> What is expected: After reading the lines below, count those that contain "assets" and give the count alone.

> Input records:
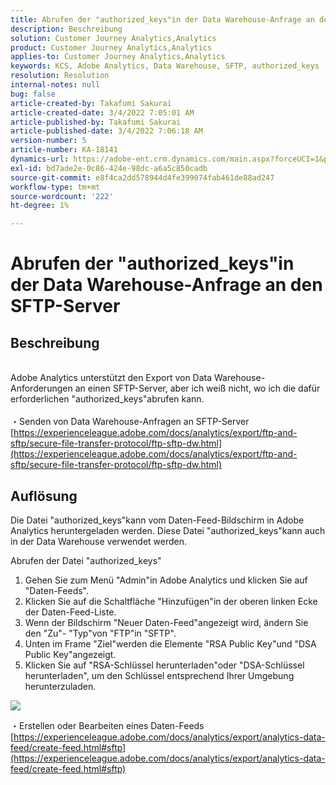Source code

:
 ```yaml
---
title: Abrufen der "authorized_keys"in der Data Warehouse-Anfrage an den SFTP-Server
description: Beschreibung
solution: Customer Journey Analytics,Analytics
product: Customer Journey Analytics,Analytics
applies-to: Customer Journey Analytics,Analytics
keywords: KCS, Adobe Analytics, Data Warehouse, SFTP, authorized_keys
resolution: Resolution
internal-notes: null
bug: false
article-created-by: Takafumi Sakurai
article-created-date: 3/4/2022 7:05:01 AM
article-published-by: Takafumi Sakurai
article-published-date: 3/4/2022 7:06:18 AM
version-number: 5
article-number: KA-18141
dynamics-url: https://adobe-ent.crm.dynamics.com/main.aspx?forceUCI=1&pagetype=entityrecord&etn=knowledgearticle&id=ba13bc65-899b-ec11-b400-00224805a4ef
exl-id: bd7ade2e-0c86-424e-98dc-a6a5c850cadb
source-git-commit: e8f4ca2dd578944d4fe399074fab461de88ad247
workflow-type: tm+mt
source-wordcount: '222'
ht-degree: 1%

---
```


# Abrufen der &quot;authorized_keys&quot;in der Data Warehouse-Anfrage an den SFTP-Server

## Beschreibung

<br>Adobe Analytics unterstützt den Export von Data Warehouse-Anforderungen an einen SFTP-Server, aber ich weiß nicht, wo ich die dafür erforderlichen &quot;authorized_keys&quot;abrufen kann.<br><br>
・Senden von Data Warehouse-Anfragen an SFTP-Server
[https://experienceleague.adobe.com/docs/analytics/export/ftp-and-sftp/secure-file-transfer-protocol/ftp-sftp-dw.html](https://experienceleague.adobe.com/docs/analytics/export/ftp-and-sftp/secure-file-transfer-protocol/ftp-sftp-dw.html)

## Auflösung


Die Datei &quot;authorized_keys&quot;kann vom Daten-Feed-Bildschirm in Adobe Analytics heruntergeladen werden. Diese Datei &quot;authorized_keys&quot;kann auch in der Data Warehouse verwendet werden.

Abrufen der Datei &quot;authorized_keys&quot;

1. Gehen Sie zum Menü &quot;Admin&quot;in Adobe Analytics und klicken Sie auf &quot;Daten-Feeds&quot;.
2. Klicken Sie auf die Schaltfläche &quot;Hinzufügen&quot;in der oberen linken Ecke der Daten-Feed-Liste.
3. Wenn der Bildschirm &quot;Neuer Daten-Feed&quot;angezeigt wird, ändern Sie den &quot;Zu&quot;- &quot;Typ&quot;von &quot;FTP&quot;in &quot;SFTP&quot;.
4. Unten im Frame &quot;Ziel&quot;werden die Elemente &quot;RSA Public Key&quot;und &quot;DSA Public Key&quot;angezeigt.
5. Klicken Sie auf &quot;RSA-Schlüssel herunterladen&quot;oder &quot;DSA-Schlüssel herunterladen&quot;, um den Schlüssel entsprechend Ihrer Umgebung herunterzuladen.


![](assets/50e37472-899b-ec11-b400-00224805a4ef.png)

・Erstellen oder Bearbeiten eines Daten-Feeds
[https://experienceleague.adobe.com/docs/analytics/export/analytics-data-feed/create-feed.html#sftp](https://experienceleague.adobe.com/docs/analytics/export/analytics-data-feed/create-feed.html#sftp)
---
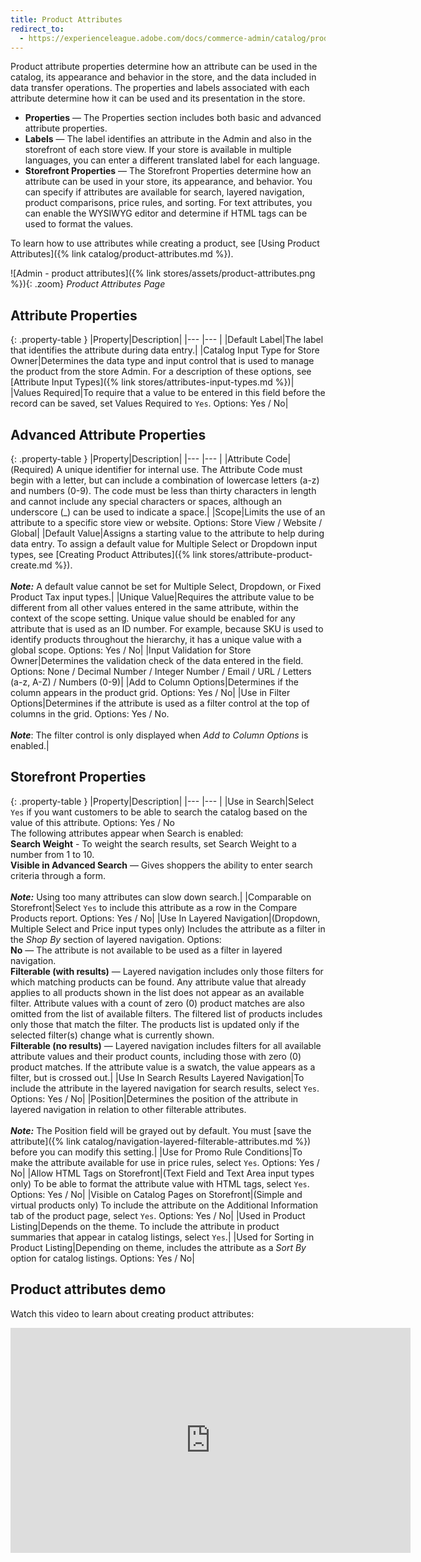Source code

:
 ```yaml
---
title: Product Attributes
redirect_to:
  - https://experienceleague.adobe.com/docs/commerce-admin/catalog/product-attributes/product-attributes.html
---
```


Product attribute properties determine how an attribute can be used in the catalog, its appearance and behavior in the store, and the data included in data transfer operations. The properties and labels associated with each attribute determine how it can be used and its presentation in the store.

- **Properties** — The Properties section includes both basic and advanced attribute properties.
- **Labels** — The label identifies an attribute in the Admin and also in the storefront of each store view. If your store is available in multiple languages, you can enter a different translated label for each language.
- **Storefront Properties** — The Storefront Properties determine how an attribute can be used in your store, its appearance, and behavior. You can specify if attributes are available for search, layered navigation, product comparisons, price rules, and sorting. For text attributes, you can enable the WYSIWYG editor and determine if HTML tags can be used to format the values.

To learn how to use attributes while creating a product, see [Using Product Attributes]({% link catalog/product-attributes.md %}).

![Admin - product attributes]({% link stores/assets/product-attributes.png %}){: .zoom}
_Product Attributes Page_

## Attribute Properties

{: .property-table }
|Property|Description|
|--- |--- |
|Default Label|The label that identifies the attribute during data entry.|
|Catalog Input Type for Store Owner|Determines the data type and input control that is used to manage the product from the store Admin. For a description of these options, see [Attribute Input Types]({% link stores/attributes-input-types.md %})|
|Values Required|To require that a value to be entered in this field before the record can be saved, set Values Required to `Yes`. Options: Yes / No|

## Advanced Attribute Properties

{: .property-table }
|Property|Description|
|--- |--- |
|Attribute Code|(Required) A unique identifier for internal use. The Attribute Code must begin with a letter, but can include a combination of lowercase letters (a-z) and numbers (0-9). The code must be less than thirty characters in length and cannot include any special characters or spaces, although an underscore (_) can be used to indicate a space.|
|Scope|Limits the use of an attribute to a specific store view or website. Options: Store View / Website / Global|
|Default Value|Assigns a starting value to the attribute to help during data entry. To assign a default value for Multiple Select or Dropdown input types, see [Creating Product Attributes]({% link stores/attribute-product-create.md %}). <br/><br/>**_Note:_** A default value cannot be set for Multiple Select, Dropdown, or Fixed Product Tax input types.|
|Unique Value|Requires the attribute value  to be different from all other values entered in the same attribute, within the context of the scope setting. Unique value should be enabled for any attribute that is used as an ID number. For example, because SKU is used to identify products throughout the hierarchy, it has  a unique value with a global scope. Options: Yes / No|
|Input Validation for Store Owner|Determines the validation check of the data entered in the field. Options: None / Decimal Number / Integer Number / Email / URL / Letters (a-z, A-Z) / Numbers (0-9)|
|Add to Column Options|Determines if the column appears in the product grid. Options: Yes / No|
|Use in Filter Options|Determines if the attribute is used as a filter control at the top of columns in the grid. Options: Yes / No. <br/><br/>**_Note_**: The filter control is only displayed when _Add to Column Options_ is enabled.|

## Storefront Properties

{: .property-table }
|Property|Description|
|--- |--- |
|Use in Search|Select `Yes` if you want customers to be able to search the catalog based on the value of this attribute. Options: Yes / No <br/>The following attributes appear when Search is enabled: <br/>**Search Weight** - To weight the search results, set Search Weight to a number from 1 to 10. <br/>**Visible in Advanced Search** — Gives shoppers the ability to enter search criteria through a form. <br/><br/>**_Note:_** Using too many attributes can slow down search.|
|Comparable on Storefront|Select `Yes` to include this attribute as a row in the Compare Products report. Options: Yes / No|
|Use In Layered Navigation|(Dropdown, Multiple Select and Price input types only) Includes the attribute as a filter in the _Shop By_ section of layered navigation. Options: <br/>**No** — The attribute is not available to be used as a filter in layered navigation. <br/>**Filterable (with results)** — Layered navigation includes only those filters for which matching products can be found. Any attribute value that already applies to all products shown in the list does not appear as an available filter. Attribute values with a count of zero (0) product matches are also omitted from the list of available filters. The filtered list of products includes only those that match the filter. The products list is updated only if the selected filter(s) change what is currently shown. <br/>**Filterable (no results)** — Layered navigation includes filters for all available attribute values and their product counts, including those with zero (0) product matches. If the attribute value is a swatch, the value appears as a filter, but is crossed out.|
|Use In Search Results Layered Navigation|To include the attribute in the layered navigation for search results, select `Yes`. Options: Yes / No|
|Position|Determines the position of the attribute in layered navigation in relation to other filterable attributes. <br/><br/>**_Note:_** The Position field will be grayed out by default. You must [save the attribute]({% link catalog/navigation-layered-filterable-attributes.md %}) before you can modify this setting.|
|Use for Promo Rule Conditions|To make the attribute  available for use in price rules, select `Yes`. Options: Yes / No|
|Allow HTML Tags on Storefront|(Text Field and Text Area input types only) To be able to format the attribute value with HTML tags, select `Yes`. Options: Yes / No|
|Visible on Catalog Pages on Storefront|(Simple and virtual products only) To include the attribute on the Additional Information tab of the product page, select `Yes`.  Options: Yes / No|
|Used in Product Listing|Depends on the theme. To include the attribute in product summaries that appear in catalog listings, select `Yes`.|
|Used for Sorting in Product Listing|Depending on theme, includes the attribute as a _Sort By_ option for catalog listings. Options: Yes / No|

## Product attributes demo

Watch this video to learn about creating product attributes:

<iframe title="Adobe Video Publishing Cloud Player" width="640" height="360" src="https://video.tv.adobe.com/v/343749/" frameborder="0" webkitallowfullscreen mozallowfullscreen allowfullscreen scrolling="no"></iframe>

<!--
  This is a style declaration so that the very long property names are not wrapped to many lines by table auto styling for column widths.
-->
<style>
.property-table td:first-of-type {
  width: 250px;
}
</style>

> Your solution: 2